I watched all sorts of search engines come up before he cropped the picture so that it was just the logo.
“Question,” Ranger said as he pointed to a fuzzy part of the logo, “were you close enough to know what that was? It looks like a feather, but that doesn’t seem quite right.”
I leaned forward and drew from my memory. “It’s a swoop.”
“A swoop?” Cap asked.
I reached for a pen on Ranger’s desk and found a ripped open envelope. I drew from memory what I could, and then I circled the part of the logo that sort of swept off to the side.
“A swoop,” I said as I placed the pen down, “not like a Nike swoop, but like?—”
“A flourish, perfect,” Ranger said.
I watched so many things pop up on that man’s laptop that I lost track of what he was doing. But after a few minutes of him redrawing that image, cleaning it up, and running it through whatever software he had at his disposal?
We got a ping.
“The fuck?” Cap asked.
Langley, Pierceson, and Dahl.
That was what his laptop said.
And when he double clicked on the link, the logo for the law firm, of all things, popped up.
A dead on match.
“The law firm,” Cap said.
“The one we just found in the intel,” I said with a slight growl.
Ranger clicked around a bit. “Two towns over, if this address is to be believed.”
Cap furrowed his brow as he looked at me. “The fuck are lawyers doing chasing this woman all around God’s green fucking Earth?”
My grin only grew beneath my mask, however.
Fucking hell, I missed undercover work.
“If you’re really that curious, Cap,” I said as I rolled my eyes in his direction, “you know I could find out.”
2
GHOST
“CHUUUUUURCH!”
Whispers around the crew began as I gravitated toward the downstairs area where we held all of our meetings. My hands practically vibrated in my fingerless gloves with anticipation. Undercover work wasn’t something that I had done a great deal of back in the military.
Back when I had honor.
But with the crew?
I did it all the time, when they needed it.

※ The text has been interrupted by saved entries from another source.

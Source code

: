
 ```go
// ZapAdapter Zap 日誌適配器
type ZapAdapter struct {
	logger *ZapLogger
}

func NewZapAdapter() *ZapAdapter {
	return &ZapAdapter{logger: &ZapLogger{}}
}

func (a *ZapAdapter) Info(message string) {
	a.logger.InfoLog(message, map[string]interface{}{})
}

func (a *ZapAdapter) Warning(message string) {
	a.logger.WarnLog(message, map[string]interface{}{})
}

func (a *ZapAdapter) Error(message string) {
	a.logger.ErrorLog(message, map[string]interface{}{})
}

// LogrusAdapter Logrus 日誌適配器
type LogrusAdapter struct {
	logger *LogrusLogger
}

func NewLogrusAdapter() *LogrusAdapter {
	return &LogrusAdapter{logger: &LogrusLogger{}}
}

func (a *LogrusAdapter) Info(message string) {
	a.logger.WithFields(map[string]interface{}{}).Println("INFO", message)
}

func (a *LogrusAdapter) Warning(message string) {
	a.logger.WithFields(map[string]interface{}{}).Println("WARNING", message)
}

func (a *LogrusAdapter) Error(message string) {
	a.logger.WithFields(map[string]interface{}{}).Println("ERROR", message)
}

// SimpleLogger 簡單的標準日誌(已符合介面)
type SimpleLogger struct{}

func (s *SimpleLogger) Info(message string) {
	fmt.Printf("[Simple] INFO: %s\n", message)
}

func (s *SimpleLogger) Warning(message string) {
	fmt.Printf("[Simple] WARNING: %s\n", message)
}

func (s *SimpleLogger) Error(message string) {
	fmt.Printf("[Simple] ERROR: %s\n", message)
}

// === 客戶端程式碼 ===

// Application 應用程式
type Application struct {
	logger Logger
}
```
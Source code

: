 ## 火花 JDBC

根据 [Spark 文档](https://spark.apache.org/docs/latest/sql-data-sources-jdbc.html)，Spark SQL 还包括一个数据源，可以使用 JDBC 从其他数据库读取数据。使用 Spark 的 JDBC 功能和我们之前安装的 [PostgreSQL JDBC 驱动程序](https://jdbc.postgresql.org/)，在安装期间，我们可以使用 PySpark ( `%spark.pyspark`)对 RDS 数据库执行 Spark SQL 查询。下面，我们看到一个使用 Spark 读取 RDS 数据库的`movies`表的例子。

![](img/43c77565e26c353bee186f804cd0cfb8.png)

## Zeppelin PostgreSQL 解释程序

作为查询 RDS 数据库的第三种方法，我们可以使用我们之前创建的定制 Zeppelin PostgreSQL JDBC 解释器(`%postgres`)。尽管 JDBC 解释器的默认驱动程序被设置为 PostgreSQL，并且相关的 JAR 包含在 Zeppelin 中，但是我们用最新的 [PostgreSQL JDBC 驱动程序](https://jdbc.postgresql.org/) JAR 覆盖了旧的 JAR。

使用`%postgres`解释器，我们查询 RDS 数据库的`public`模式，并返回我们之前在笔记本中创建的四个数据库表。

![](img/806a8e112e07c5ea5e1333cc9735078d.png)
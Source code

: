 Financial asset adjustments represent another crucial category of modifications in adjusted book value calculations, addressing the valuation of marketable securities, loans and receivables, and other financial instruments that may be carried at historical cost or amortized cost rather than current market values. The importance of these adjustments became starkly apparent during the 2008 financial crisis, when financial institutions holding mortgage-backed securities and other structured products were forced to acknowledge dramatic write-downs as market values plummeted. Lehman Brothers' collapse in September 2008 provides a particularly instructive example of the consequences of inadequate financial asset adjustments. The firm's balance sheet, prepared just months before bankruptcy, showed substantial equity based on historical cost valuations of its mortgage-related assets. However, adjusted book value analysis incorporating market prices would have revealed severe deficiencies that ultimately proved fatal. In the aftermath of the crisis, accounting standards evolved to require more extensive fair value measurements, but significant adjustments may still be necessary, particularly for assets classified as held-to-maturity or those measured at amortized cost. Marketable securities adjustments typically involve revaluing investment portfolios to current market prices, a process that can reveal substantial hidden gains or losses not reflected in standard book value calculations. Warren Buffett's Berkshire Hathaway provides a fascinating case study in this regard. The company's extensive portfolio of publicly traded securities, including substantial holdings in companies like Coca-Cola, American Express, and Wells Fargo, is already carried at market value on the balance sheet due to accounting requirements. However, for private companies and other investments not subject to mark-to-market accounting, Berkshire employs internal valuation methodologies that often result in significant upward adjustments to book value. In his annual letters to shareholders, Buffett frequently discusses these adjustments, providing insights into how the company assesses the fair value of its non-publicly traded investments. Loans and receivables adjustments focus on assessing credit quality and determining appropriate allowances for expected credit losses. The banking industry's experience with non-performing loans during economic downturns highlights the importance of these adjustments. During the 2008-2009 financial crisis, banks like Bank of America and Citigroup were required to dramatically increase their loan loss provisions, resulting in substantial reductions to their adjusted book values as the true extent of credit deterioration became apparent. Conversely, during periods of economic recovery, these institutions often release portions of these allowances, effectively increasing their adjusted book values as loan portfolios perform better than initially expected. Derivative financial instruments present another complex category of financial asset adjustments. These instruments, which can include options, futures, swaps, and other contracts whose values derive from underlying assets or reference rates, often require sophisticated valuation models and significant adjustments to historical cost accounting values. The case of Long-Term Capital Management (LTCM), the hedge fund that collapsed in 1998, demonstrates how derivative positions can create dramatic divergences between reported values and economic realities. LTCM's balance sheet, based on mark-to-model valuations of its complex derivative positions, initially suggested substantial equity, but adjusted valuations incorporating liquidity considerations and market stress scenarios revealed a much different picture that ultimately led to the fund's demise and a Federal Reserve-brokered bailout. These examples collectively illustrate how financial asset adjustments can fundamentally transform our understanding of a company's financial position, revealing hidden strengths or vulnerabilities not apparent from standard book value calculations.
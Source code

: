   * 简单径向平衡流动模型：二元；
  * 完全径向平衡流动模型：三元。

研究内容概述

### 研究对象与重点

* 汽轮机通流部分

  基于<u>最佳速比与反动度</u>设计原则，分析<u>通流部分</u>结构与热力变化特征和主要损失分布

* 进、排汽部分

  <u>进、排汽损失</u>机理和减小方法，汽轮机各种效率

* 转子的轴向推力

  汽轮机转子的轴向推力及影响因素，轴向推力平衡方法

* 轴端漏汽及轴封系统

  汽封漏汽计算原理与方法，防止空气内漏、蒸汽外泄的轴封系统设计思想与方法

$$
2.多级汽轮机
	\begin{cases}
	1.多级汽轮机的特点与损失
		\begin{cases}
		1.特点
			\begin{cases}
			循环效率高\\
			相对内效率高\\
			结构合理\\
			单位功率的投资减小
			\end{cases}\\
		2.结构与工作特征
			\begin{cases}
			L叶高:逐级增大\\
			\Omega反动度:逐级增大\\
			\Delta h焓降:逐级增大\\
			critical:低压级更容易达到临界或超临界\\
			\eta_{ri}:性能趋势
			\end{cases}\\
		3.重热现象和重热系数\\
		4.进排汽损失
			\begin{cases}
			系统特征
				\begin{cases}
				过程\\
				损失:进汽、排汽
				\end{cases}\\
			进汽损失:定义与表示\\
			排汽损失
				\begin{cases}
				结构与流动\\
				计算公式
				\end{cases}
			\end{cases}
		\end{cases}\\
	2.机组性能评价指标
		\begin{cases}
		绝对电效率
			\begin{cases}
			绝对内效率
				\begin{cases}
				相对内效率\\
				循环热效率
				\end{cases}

Usually, it was little stuff. A shop stealing from us here. A new person in town trying to swindle us there. Moseying my way into people’s lives was sort of my schtick. People were always intrigued by the mask, my voice wasn’t too deep so people weren’t naturally afraid of it, and unlike most of the men around me, my height didn’t tower. I stood just shy of six-feet-tall, which made me a fuckton more approachable than some of my brothers in arms.
I perched in my corner and watched as the rest of the men filed in.